Blast from the past

A semi-regular round-up of some technolgy stories I’ve written about recently:

Curiosity continues to trundle across Mars, and another article about its on-board laser is here on Optics.org. As always with space applications, it’s the timescales that surprise but probably shouldn’t. ChemCam is the first planetary application of laser-induced breakdown spectroscopy, an attention-grabbing media-friendly experiment to zap bits of Martian geography, and a landmark experiment in every sense. Thales Optronics were told “Nice laser; now make it 95 percent lighter and need no cooling,” and achieved it within a couple of years. It’s state of the art – for 2003, when the design was locked down. Although some of the smaller sensor components developed for ChemCam have gone on to Earth-bound uses in the decade since, the new class of laser that Thales designed has not found its way into commercially viable applications because it’s remained stubbornly too expensive. It’s a relic from the past, currently engaged in one of the most futuristic experimental scenarios on the books.

My grasp of gene sequencing tends to be a consistent three years out of date, so it’s only when studies like ENCODE prompt round-ups of where things stand that the vast scale of the topic comes into focus. But now, a decade and a bit into the human genome project, there are some promising practical applications becoming commercially viable. A children’s hospital in Kansas believes it can sequence enough of the genome of a sick child to identify some life-threatening hereditary conditions in a short enough time to start meaningful treatment, through a combination of a custom-built piece of software and a sequencing machine designed to get the job done as fast as reasonably possible. That involves elegant use of a fluorescence-tagging technique that’s been around for a while, but in Kansas they pressed the accelerator. Potentially, clinicians could get results in their hands in as little as 50 hours, although the trial hit some logistical issues that got in the way of that nice round number.
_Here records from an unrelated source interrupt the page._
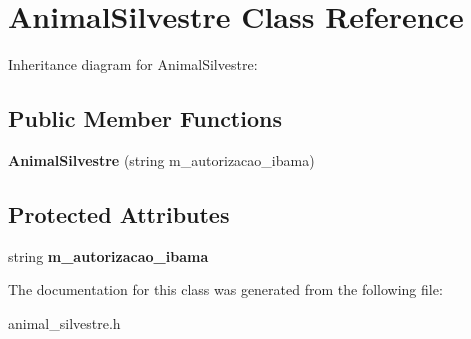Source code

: \hypertarget{classAnimalSilvestre}{}\section{Animal\+Silvestre Class Reference}
\label{classAnimalSilvestre}


Inheritance diagram for Animal\+Silvestre\+:
\subsection*{Public Member Functions}
\begin{DoxyCompactItemize}
\item 
\mbox{\label{classAnimalSilvestre_a7399ea0c4c3a901a13746cd70dddfbd7}} 
{\bfseries Animal\+Silvestre} (string m\+\_\+autorizacao\+\_\+ibama)
\end{DoxyCompactItemize}
\subsection*{Protected Attributes}
\begin{DoxyCompactItemize}
\item 
\mbox{\label{classAnimalSilvestre_a366b2d0e615adccc3228e9bcbc5f467e}} 
string {\bfseries m\+\_\+autorizacao\+\_\+ibama}
\end{DoxyCompactItemize}


The documentation for this class was generated from the following file\+:\begin{DoxyCompactItemize}
\item 
animal\+\_\+silvestre.\+h\end{DoxyCompactItemize}
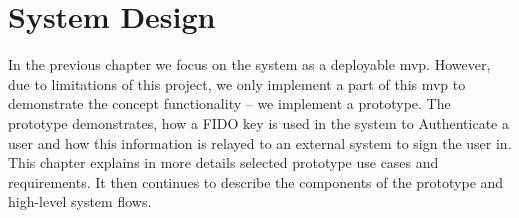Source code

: \section{System Design}

In the previous chapter we focus on the system as a deployable \acrlong{mvp}. However, due to limitations of this project, we only implement a part of this \acrshort{mvp} to demonstrate the concept functionality -- we implement a prototype. The prototype demonstrates, how a FIDO key is used in the system to Authenticate a user and how this information is relayed to an external system to sign the user in. This chapter explains in more details selected prototype use cases and requirements. It then continues to describe the components of the prototype and high-level system flows.







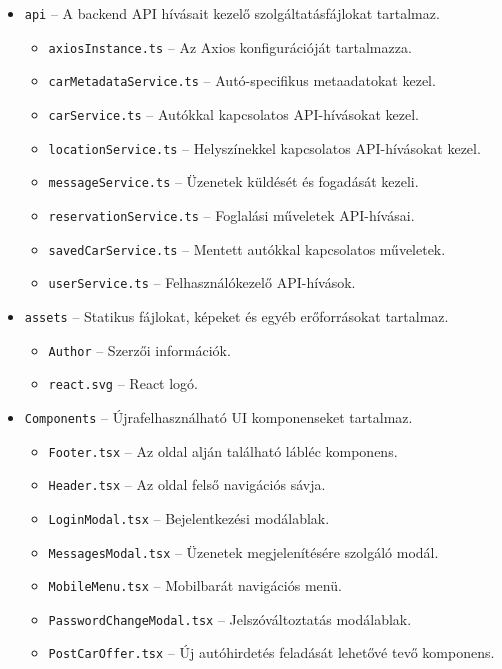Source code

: \documentclass{report}[11pt]
\begin{document}
\begin{itemize}
    \item \texttt{api} – A backend API hívásait kezelő szolgáltatásfájlokat tartalmaz.
    \begin{itemize}
        \item \texttt{axiosInstance.ts} – Az Axios konfigurációját tartalmazza.
        \item \texttt{carMetadataService.ts} – Autó-specifikus metaadatokat kezel.
        \item \texttt{carService.ts} – Autókkal kapcsolatos API-hívásokat kezel.
        \item \texttt{locationService.ts} – Helyszínekkel kapcsolatos API-hívásokat kezel.
        \item \texttt{messageService.ts} – Üzenetek küldését és fogadását kezeli.
        \item \texttt{reservationService.ts} – Foglalási műveletek API-hívásai.
        \item \texttt{savedCarService.ts} – Mentett autókkal kapcsolatos műveletek.
        \item \texttt{userService.ts} – Felhasználókezelő API-hívások.
    \end{itemize}
    \item \texttt{assets} – Statikus fájlokat, képeket és egyéb erőforrásokat tartalmaz.
    \begin{itemize}
        \item \texttt{Author} – Szerzői információk.
        \item \texttt{react.svg} – React logó.
    \end{itemize}
    \item \texttt{Components} – Újrafelhasználható UI komponenseket tartalmaz.
    \begin{itemize}
        \item \texttt{Footer.tsx} – Az oldal alján található lábléc komponens.
        \item \texttt{Header.tsx} – Az oldal felső navigációs sávja.
        \item \texttt{LoginModal.tsx} – Bejelentkezési modálablak.
        \item \texttt{MessagesModal.tsx} – Üzenetek megjelenítésére szolgáló modál.
        \item \texttt{MobileMenu.tsx} – Mobilbarát navigációs menü.
        \item \texttt{PasswordChangeModal.tsx} – Jelszóváltoztatás modálablak.
        \item \texttt{PostCarOffer.tsx} – Új autóhirdetés feladását lehetővé tevő komponens.

\end{itemize}
\end{itemize}
\end{document}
Adaptive optics is a feature of some astronomical telescopes, compensating for natural atmospheric disturbances by deliberately deforming a mirror very, very rapidly with mechanical actuators to counteract the interference. Ophthalmologists face similar problems when trying to get a good look at the retina to spot the onset of certain retinal diseases, but deformable mirror technology was never quite good enough to pull off the same trick dealing with the wide array of optical distortions found in human eyes. Imagine Eyes think they’ve cracked it, in a system that should mark the first reasonably practical transfer of adaptive optics into a normal clinical environment – practical, in that the machine to do the job isn’t the size of a small car.

Vision things

Two holdovers from my trip to Baltimore for SPIE DSS 2012 have appeared on Optics.org:

Since shining a laser pointer in the general direction of an aircraft pilot seems to be the jape that won’t go away, optical filters that can limit the dazzle are in demand, and the military are just as interested in them as commercial airlines – probably more. Filters usually work by blocking the particular laser wavelengths used in your average pointer, but a better approach might be to block incident light based on its power instead. KiloLambda showed off a wide-band filter that uses a layer of carefully manufactured nanostructures and exploits their non-linear optics to block laser light when it passes a designated power threshold. Below that, the filter stays clear at all wavelengths; above it, transmission is either limited to a certain value or blocked completely.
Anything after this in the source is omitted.